Support dynamic LoRA serving

substratusai / kubeai

AI Inference Operator for Kubernetes

https://www.kubeai.org

Apache License 2.0

544 stars 43 forks source link

Support dynamic LoRA serving #132

Open nstogner opened 2 months ago

nstogner commented 2 months ago

KubeAI should be able to serve dynamically loaded LoRA adapters. Eventually KubeAI could produce these adapters through supporting a finetuning API endpoint, however that can be implemented separately.

I see 2 primary options:

Option A

KubeAI handles shipping adapters to different server Pods (i.e. kubectl cp or shared filesystem) and keeping track of which Pods have which adapters.

Option B

Server backends handle dynamic loading of adapters themselves and KubeAI just keeps track of what Pods already have adapters in order to load balance effectively.

Not yet supported in vLLM: https://github.com/vllm-project/vllm/issues/6275 Currently supported by Lorax: https://github.com/predibase/lorax

ffais commented 3 weeks ago

This feature would be very useful, there are some estimates on the integration?

nstogner commented 3 weeks ago

We have a few competing priorities right now:

LoRA
vLLM Cache-aware routing (should greatly improve perf when model replicas >1)
Scaling a given model across different types of infra (i.e. CPU -> GPU -> TPU)

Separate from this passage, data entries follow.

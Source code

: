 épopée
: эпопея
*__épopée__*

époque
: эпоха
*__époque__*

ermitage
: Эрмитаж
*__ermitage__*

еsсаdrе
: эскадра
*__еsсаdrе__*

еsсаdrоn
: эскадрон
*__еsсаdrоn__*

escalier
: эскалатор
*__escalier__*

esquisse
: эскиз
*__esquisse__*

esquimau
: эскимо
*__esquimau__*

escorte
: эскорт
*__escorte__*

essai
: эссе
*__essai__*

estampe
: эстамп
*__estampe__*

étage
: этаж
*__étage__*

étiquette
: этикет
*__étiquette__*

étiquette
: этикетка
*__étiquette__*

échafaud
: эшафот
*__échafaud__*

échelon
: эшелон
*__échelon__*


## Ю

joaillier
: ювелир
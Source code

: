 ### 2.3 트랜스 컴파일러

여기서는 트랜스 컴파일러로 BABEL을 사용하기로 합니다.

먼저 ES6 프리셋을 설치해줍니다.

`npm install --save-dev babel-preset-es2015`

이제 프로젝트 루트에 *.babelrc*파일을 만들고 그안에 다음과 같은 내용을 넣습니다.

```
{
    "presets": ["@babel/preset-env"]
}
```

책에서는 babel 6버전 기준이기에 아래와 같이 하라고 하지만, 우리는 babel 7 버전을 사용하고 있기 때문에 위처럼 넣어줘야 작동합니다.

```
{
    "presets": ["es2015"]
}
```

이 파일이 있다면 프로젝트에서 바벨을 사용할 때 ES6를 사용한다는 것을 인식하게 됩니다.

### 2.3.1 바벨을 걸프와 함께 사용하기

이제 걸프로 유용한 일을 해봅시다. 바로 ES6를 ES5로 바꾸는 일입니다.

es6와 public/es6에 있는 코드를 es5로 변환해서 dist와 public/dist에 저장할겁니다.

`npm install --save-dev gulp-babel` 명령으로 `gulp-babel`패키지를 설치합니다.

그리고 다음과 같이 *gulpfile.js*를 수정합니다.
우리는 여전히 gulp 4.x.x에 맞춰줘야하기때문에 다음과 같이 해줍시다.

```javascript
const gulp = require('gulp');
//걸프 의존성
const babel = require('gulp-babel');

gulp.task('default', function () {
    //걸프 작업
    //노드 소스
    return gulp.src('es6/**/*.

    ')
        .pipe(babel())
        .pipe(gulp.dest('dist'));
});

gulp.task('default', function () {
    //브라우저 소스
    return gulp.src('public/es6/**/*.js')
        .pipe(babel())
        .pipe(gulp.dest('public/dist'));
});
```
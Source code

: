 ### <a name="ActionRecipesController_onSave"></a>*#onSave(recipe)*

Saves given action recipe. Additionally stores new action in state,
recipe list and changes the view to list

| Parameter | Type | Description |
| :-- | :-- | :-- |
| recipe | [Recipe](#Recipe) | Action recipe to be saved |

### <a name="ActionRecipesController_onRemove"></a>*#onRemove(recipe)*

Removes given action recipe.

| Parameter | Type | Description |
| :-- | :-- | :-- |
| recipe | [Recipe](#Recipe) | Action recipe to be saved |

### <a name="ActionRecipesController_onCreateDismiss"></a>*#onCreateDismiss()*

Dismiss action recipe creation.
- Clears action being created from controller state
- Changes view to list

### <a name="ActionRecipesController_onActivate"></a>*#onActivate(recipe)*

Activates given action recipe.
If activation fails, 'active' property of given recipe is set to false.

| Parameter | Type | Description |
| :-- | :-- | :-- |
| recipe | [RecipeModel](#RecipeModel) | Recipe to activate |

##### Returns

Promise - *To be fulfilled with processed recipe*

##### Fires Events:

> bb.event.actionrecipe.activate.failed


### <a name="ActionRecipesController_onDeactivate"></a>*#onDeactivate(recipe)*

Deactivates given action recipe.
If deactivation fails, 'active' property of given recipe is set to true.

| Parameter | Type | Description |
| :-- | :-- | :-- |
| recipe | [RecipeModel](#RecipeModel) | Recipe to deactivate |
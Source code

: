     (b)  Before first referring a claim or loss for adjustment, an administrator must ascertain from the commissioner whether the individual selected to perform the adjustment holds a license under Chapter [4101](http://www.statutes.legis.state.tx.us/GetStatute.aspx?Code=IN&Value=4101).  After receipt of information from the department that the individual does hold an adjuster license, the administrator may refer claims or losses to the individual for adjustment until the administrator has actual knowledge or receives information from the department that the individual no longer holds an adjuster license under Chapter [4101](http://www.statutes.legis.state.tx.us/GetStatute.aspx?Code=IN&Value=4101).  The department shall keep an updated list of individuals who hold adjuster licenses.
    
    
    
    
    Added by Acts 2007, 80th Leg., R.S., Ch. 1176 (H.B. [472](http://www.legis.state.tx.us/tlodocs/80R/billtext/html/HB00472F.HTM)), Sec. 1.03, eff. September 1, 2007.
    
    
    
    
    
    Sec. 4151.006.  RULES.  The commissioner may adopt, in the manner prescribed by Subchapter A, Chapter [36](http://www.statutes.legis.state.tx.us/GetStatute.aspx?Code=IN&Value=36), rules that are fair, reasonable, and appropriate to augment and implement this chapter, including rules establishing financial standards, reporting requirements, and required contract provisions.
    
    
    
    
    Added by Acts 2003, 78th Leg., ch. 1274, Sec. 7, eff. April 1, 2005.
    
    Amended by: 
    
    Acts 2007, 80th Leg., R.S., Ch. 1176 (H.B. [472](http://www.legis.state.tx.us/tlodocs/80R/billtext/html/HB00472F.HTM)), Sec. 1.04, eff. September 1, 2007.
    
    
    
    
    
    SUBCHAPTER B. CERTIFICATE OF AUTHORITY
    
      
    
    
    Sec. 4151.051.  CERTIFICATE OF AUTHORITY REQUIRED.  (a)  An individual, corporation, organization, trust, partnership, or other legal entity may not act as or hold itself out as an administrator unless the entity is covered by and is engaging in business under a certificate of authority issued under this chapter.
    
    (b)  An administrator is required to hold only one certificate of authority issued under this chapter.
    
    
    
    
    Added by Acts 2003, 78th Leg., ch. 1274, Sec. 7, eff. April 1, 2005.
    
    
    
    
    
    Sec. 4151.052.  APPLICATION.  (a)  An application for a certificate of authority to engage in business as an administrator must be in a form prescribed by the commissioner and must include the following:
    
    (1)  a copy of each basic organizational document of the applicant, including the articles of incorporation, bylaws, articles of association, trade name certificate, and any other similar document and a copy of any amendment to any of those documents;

Will work to define some dates soon. Sounds like LoRA would be your number 1 priority out of those?

ffais commented 3 weeks ago

Yes, serve dynamically loaded LoRA adapters is our number 1 priority.

nstogner commented 3 weeks ago

Can you provide some details on your use case so that we can make sure that we will solve it? Where do you store the adapters? What would be the total expected number of adapter variants you would have for a given model? How are you serving them today?

ffais commented 2 weeks ago

At this moment we have an 2 instance of Lorax deployed with different base model and for each one 4/5 adapters. We're storing all adapters on S3.

nstogner commented 2 weeks ago

Started work on this, we will get this tackled as our next big feature.